Мои спутники не раз с гордостью указывали мне на недавние успехи русского флота. Я удивляюсь этим успехам, но оцениваю их совершенно иначе, чем мои русские товарищи по путешествию. Русский флот — это создание или, вернее, развлечение императора Николая. Этот монарх забавляется осуществлением главной идеи Петра I, но, как бы ни был могуществен человек, рано или поздно он должен будет признать, что природа сильнее всех человеческих усилий. Пока Россия не выйдет из своих естественных границ, русский флот будет лишь игрушкой царей, и ничем более. Лорд Дюргам со всей откровенностью высказал это лично Николаю I, поразив его этим в самое чувствительное место его властолюбивого сердца: «Русские военные корабли — игрушка русского императора». На меня вид русских морских сил, которые были объединены здесь, вблизи столицы, исключительно для развлечения царя, для хвастовства его придворных льстецов и для обучения его кадетов, произвел удручающее впечатление. Я чувствовал в этих школьных упражнениях флота лишь ложно направленную железную волю, которая угнетает людей, так как она не может покорить окружающую природу. Корабли, которые в течение нескольких зим неминуемо должны погибнуть, не принеся никакой пользы своей стране, олицетворяют в моих глазах не мощь великого государства, а лишь напрасно пролитый пот несчастного народа. Более чем на полгода замерзающее море — величайший враг военного флота. Каждую осень после трехмесячных упражнений школьник возвращается в свою клетку, игрушка прячется в коробку, и лишь ледяной покров моря ведет серьезную войну с царскими финансами{6}.
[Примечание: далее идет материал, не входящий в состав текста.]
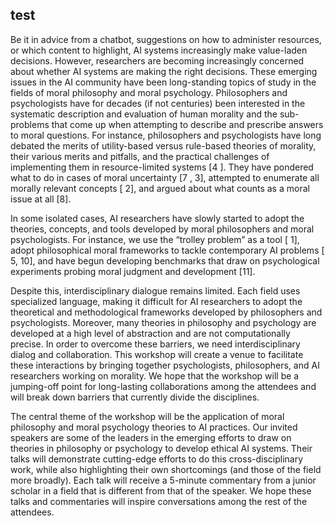 ## test

Be it in advice from a chatbot, suggestions on how to administer resources, or which content to
  highlight, AI systems increasingly make value-laden decisions. However, researchers are becoming
  increasingly concerned about whether AI systems are making the right decisions. These emerging
  issues in the AI community have been long-standing topics of study in the fields of moral philosophy and moral psychology. Philosophers and psychologists have for decades (if not centuries) been interested in the systematic description and evaluation of human morality and the sub-problems that come up when attempting to describe and prescribe answers to moral questions. For instance,
  philosophers and psychologists have long debated the merits of utility-based versus rule-based
  theories of morality, their various merits and pitfalls, and the practical challenges of implementing them in resource-limited systems [4 ]. They have pondered what to do in cases of moral uncertainty [7 , 3], attempted to enumerate all morally relevant concepts [ 2], and argued about what counts as a moral issue at all [8].

  In some isolated cases, AI researchers have slowly started to adopt the theories, concepts, and tools
  developed by moral philosophers and moral psychologists. For instance, we use the “trolley problem”
  as a tool [ 1], adopt philosophical moral frameworks to tackle contemporary AI problems [ 5, 10], and
  have begun developing benchmarks that draw on psychological experiments probing moral judgment
  and development [11].

  Despite this, interdisciplinary dialogue remains limited. Each field uses specialized language, making
  it difficult for AI researchers to adopt the theoretical and methodological frameworks developed
  by philosophers and psychologists. Moreover, many theories in philosophy and psychology are
  developed at a high level of abstraction and are not computationally precise. In order to overcome
  these barriers, we need interdisciplinary dialog and collaboration. This workshop will create a venue
  to facilitate these interactions by bringing together psychologists, philosophers, and AI researchers
  working on morality. We hope that the workshop will be a jumping-off point for long-lasting
  collaborations among the attendees and will break down barriers that currently divide the disciplines.

  The central theme of the workshop will be the application of moral philosophy and moral psychology
  theories to AI practices. Our invited speakers are some of the leaders in the emerging efforts to draw
  on theories in philosophy or psychology to develop ethical AI systems. Their talks will demonstrate
  cutting-edge efforts to do this cross-disciplinary work, while also highlighting their own shortcomings
  (and those of the field more broadly). Each talk will receive a 5-minute commentary from a junior
  scholar in a field that is different from that of the speaker. We hope these talks and commentaries will
  inspire conversations among the rest of the attendees. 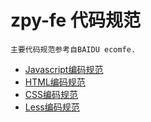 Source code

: #   zpy-fe 代码规范

    主要代码规范参考自BAIDU ecomfe.
    
- [Javascript编码规范](javascript-style-guide.md) 
- [HTML编码规范](html-style-guide.md) 
- [CSS编码规范](css-style-guide.md) 
- [Less编码规范](less-code-style.md) 
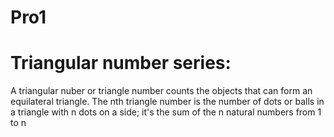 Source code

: # Pro1
<h1>Triangular number series:</h1>
A triangular nuber or triangle number counts the objects that can form an equilateral triangle. The nth triangle number is the number of dots or balls in a triangle with n dots on a side; it's the sum of the n natural numbers from 1 to n
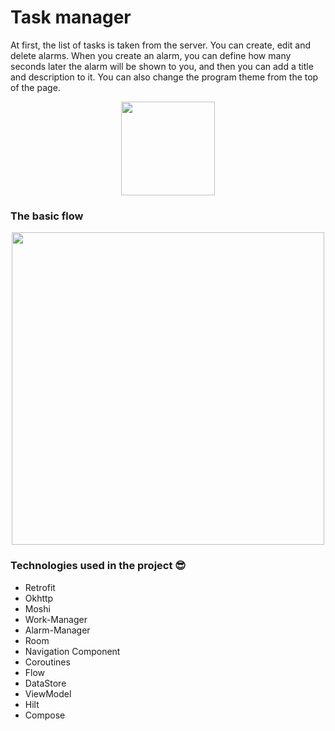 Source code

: # Task manager
At first, the list of tasks is taken from the server.
You can create, edit and delete alarms.
When you create an alarm, you can define how many seconds later the alarm will be shown to you, and then you can add a title and description to it.
You can also change the program theme from the top of the page.

<p align="center">
 <img src='https://github.com/javacl/task-manager/assets/45559398/03535c2c-d87f-46be-8200-551b4b475e71.gif' width='150'>
</p>

### The basic flow
<p align="center">
 <img src='https://user-images.githubusercontent.com/45559398/172233712-a350738b-453d-415d-a9e2-71838dad82d5.png' width='500'>
</p>

### Technologies used in the project 😎
   * Retrofit
   * Okhttp
   * Moshi
   * Work-Manager
   * Alarm-Manager
   * Room
   * Navigation Component
   * Coroutines
   * Flow
   * DataStore
   * ViewModel
   * Hilt
   * Compose

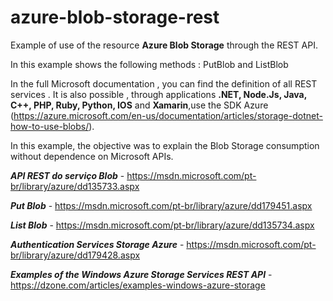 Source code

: # azure-blob-storage-rest

Example of use of the resource **Azure Blob Storage** through the REST API.

In this example shows the following methods : PutBlob and ListBlob 

In the full Microsoft documentation , you can find the definition of all REST services . It is also possible , through applications **.NET, Node.Js, Java, C++, PHP, Ruby, Python, IOS** and **Xamarin**,use the SDK Azure (https://azure.microsoft.com/en-us/documentation/articles/storage-dotnet-how-to-use-blobs/). 

In this example, the objective was to explain the Blob Storage consumption without dependence on Microsoft APIs.

***API REST do serviço Blob*** - https://msdn.microsoft.com/pt-br/library/azure/dd135733.aspx
 
***Put Blob*** - https://msdn.microsoft.com/pt-br/library/azure/dd179451.aspx
 
***List Blob*** - https://msdn.microsoft.com/pt-br/library/azure/dd135734.aspx
 
***Authentication Services Storage Azure*** - https://msdn.microsoft.com/pt-br/library/azure/dd179428.aspx

***Examples of the Windows Azure Storage Services REST API*** - https://dzone.com/articles/examples-windows-azure-storage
Нет ничего печальнее, чем природа окрестностей Петербурга. По мере того как углубляешься в залив, все более суживается болотистая Ингерманландия и заканчивается тонкой, едва заметной чертой. Эта черта — Россия, сырая, плоская равнина с кое-где растущими жалкими, чахлыми березами. Дикий, пустынный пейзаж, без единой возвышенности, без красок, без границ и в то же время без всякого величия освещен так скупо, что его едва можно различить. Здесь серая земля вполне достойна бледного солнца, которое ее освещает. В России ночи поражают своим почти дневным светом, зато дни угнетают своей мрачностью.